• **Saved data entries**:
☆ ☆ ☆

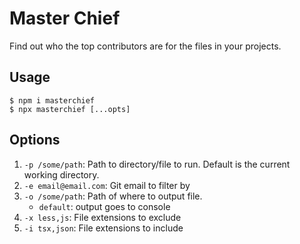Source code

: # Master Chief

Find out who the top contributors are for the files in your projects.

## Usage

```
$ npm i masterchief
$ npx masterchief [...opts]
```

## Options

1. `-p /some/path`: Path to directory/file to run. Default is the current working directory.
2. `-e email@email.com`: Git email to filter by
3. `-o /some/path`: Path of where to output file.
    - `default`: output goes to console
4. `-x less,js`: File extensions to exclude
5. `-i tsx,json`: File extensions to include
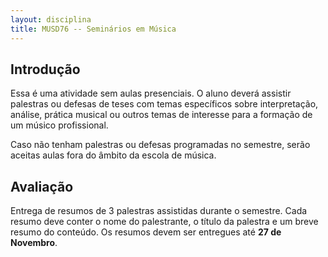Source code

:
 ```yaml
---
layout: disciplina
title: MUSD76 -- Seminários em Música
---
```


## Introdução

Essa é uma atividade sem aulas presenciais. O aluno deverá assistir
palestras ou defesas de teses com temas específicos sobre
interpretação, análise, prática musical ou outros temas de interesse
para a formação de um músico profissional.

Caso não tenham palestras ou defesas programadas no semestre, serão
aceitas aulas fora do âmbito da escola de música.

## Avaliação

Entrega de resumos de 3 palestras assistidas durante o semestre. Cada
resumo deve conter o nome do palestrante, o título da palestra e um
breve resumo do conteúdo. Os resumos devem ser entregues até **27 de
Novembro**.
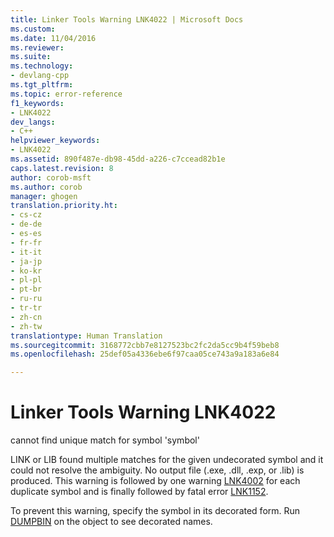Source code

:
 ```yaml
---
title: Linker Tools Warning LNK4022 | Microsoft Docs
ms.custom: 
ms.date: 11/04/2016
ms.reviewer: 
ms.suite: 
ms.technology:
- devlang-cpp
ms.tgt_pltfrm: 
ms.topic: error-reference
f1_keywords:
- LNK4022
dev_langs:
- C++
helpviewer_keywords:
- LNK4022
ms.assetid: 890f487e-db98-45dd-a226-c7ccead82b1e
caps.latest.revision: 8
author: corob-msft
ms.author: corob
manager: ghogen
translation.priority.ht:
- cs-cz
- de-de
- es-es
- fr-fr
- it-it
- ja-jp
- ko-kr
- pl-pl
- pt-br
- ru-ru
- tr-tr
- zh-cn
- zh-tw
translationtype: Human Translation
ms.sourcegitcommit: 3168772cbb7e8127523bc2fc2da5cc9b4f59beb8
ms.openlocfilehash: 25def05a4336ebe6f97caa05ce743a9a183a6e84

---
```

# Linker Tools Warning LNK4022
cannot find unique match for symbol 'symbol'  
  
 LINK or LIB found multiple matches for the given undecorated symbol and it could not resolve the ambiguity. No output file (.exe, .dll, .exp, or .lib) is produced. This warning is followed by one warning [LNK4002](../../error-messages/tool-errors/linker-tools-warning-lnk4002.md) for each duplicate symbol and is finally followed by fatal error [LNK1152](../../error-messages/tool-errors/linker-tools-error-lnk1152.md).  
  
 To prevent this warning, specify the symbol in its decorated form. Run [DUMPBIN](../../build/reference/dumpbin-options.md) on the object to see decorated names.


<!--HONumber=Jan17_HO1-->


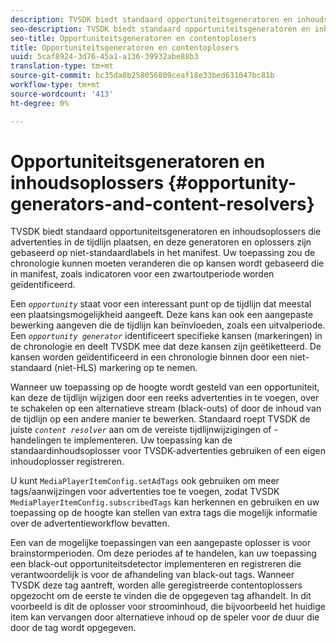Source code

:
```yaml
---
description: TVSDK biedt standaard opportuniteitsgeneratoren en inhoudsoplossers die advertenties in de tijdlijn plaatsen, en deze generatoren en oplossers zijn gebaseerd op niet-standaardlabels in het manifest. Uw toepassing zou de chronologie kunnen moeten veranderen die op kansen wordt gebaseerd die in manifest, zoals indicatoren voor een zwartoutperiode worden geïdentificeerd.
seo-description: TVSDK biedt standaard opportuniteitsgeneratoren en inhoudsoplossers die advertenties in de tijdlijn plaatsen, en deze generatoren en oplossers zijn gebaseerd op niet-standaardlabels in het manifest. Uw toepassing zou de chronologie kunnen moeten veranderen die op kansen wordt gebaseerd die in manifest, zoals indicatoren voor een zwartoutperiode worden geïdentificeerd.
seo-title: Opportuniteitsgeneratoren en contentoplosers
title: Opportuniteitsgeneratoren en contentoplosers
uuid: 5caf8924-3d76-45a1-a136-39932abe88b3
translation-type: tm+mt
source-git-commit: bc35da8b258056809ceaf18e33bed631047bc81b
workflow-type: tm+mt
source-wordcount: '413'
ht-degree: 0%

---
```



# Opportuniteitsgeneratoren en inhoudsoplossers {#opportunity-generators-and-content-resolvers}

TVSDK biedt standaard opportuniteitsgeneratoren en inhoudsoplossers die advertenties in de tijdlijn plaatsen, en deze generatoren en oplossers zijn gebaseerd op niet-standaardlabels in het manifest. Uw toepassing zou de chronologie kunnen moeten veranderen die op kansen wordt gebaseerd die in manifest, zoals indicatoren voor een zwartoutperiode worden geïdentificeerd.

Een *`opportunity`* staat voor een interessant punt op de tijdlijn dat meestal een plaatsingsmogelijkheid aangeeft. Deze kans kan ook een aangepaste bewerking aangeven die de tijdlijn kan beïnvloeden, zoals een uitvalperiode. Een *`opportunity generator`* identificeert specifieke kansen (markeringen) in de chronologie en deelt TVSDK mee dat deze kansen zijn geëtiketteerd. De kansen worden geïdentificeerd in een chronologie binnen door een niet-standaard (niet-HLS) markering op te nemen.

Wanneer uw toepassing op de hoogte wordt gesteld van een opportuniteit, kan deze de tijdlijn wijzigen door een reeks advertenties in te voegen, over te schakelen op een alternatieve stream (black-outs) of door de inhoud van de tijdlijn op een andere manier te bewerken. Standaard roept TVSDK de juiste *`content resolver`* aan om de vereiste tijdlijnwijzigingen of -handelingen te implementeren. Uw toepassing kan de standaardinhoudsoplosser voor TVSDK-advertenties gebruiken of een eigen inhoudoplosser registreren.

U kunt `MediaPlayerItemConfig.setAdTags` ook gebruiken om meer tags/aanwijzingen voor advertenties toe te voegen, zodat TVSDK `MediaPlayerItemConfig.subscribedTags` kan herkennen en gebruiken en uw toepassing op de hoogte kan stellen van extra tags die mogelijk informatie over de advertentieworkflow bevatten.

Een van de mogelijke toepassingen van een aangepaste oplosser is voor brainstormperioden. Om deze periodes af te handelen, kan uw toepassing een black-out opportuniteitsdetector implementeren en registreren die verantwoordelijk is voor de afhandeling van black-out tags. Wanneer TVSDK deze tag aantreft, worden alle geregistreerde contentoplossers opgezocht om de eerste te vinden die de opgegeven tag afhandelt. In dit voorbeeld is dit de oplosser voor stroominhoud, die bijvoorbeeld het huidige item kan vervangen door alternatieve inhoud op de speler voor de duur die door de tag wordt opgegeven.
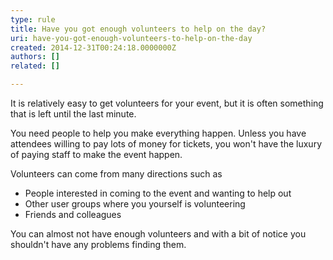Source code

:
 ```yaml
---
type: rule
title: Have you got enough volunteers to help on the day?
uri: have-you-got-enough-volunteers-to-help-on-the-day
created: 2014-12-31T00:24:18.0000000Z
authors: []
related: []

---
```


It is relatively easy to get volunteers for your event, but it is often something that is left until the last minute.
 
You need people to help you make everything happen. Unless you have attendees willing to pay lots of money for tickets, you won't have the luxury of paying staff to make the event happen.

Volunteers can come from many directions such as

- People interested in coming to the event and wanting to help out
- Other user groups where you yourself is volunteering
- Friends and colleagues


You can almost not have enough volunteers and with a bit of notice you shouldn't have any problems finding them.
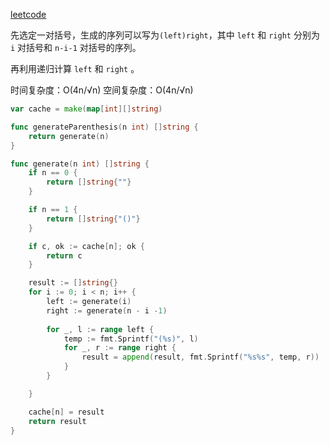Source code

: [leetcode](https://leetcode.cn/problems/generate-parentheses/submissions/)

先选定一对括号，生成的序列可以写为`(left)right`，其中 `left` 和 `right` 分别为 `i` 对括号和 `n-i-1` 对括号的序列。

再利用递归计算 `left` 和 `right` 。

时间复杂度：O(4n/√n)
空间复杂度：O(4n/√n)

```Go
var cache = make(map[int][]string)

func generateParenthesis(n int) []string {
    return generate(n)
}

func generate(n int) []string {
    if n == 0 {
        return []string{""}
    }

    if n == 1 {
        return []string{"()"}
    }

    if c, ok := cache[n]; ok {
        return c
    }

    result := []string{}
    for i := 0; i < n; i++ {
        left := generate(i)
        right := generate(n - i -1)
        
        for _, l := range left {
            temp := fmt.Sprintf("(%s)", l)
            for _, r := range right {
                result = append(result, fmt.Sprintf("%s%s", temp, r))
            }
        }

    }

    cache[n] = result
    return result
}
```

☆ ☆ ☆

Would you please copy all lines in the data that contain the word "masterchief"?

$ npm i masterchief
$ npx masterchief [...opts]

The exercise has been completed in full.